Parallel-Poisoned Web Attack presents poisoned web pages to AI web bots

AI agents can be manipulated into executing malicious actions by websites that remain concealed from regular users, as discovered by JFrog AI architect Shaked Zychlinski. This innovative method enables attackers to inject prompts or instructions into these autonomous AI-powered assistants, effectively hijacking their behaviour for nefarious purposes. Indirect prompt-injection poisoning attacks, where harmful instructions are embedded within the same page visible to human visitors, are often undetectable by users but can still be identified by security systems. The newly identified “parallel-poisoned web” attack takes this a step further by serving a distinct version of the page solely to AI agents. Zychlinski noted that since the malicious content is never visible to human users or standard security crawlers, the attack is exceptionally stealthy, exploiting the agent’s fundamental function of ingesting and acting upon web data.

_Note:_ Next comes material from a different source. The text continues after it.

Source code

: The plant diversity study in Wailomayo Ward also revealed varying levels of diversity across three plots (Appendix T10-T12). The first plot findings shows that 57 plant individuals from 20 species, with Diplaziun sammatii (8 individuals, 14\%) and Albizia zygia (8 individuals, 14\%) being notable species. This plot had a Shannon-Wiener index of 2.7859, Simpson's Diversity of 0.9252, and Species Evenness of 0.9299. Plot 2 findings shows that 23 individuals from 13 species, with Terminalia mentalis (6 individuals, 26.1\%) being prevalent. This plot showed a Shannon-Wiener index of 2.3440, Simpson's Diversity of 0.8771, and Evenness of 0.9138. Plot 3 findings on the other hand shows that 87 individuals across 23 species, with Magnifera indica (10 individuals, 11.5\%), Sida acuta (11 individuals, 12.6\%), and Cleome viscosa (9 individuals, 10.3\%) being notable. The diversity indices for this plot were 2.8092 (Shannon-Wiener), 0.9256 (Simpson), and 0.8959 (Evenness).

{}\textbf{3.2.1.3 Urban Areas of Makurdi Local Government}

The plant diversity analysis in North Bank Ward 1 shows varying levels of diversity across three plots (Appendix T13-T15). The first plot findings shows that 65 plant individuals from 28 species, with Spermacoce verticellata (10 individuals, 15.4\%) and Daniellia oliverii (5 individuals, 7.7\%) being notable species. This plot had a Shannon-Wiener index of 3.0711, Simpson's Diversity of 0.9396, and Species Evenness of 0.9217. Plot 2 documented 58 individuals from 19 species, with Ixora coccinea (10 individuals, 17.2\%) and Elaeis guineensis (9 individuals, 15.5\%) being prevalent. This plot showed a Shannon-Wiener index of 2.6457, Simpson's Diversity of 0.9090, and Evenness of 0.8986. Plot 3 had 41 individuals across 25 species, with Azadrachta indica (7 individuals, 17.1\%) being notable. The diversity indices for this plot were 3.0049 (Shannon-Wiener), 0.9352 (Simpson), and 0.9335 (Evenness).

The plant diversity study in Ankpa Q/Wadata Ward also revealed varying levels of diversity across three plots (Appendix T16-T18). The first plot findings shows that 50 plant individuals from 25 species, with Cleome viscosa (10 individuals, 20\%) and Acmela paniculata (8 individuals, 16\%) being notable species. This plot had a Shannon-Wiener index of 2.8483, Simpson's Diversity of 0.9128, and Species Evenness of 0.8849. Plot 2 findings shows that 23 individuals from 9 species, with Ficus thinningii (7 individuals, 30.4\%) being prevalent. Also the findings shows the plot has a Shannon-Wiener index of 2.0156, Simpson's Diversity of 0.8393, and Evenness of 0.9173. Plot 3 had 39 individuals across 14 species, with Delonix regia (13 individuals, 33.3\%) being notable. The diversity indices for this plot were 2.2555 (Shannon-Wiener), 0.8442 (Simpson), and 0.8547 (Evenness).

The “parallel poisoned web” attack relies on browser fingerprinting. AI agents that browse the web currently exhibit highly predictable fingerprints based on automation framework signatures, behavioural patterns, and specific network characteristics. This predictability allows web servers to easily identify AI agents as visitors and serve them a cloaked version of the website. This cloaked version may appear identical to the benign one but contains hidden adversarial prompts designed to hijack the agent. It may also present a completely different version of the page, such as one requiring authentication through an environment variable or another secret key accessible to the agent on the user’s machine. The malicious prompts embedded in the cloaked website can instruct the AI agent to perform actions like retrieving sensitive information or installing malware. Zychlinski demonstrated the feasibility of this attack by creating an internal website with both benign and malicious versions, successfully testing it on agents powered by Anthropic’s Claude 4 Sonnet, OpenAI’s GPT-5 Fast, and Google’s Gemini 2.5 Pro.

To counteract this stealthy attack, which is challenging to detect with conventional tools, Zychlinski emphasised the need for a new generation of defences for AI agents. Protecting these agents will require various countermeasures, including obfuscating their browsing session fingerprints to resemble those initiated by humans. Additionally, it is suggested that agents be divided into two roles: the planner, which serves as the brain and does not directly interact with risky data sourced from the web. This approach aims to enhance the security of AI agents in a landscape where not everything is as it appears.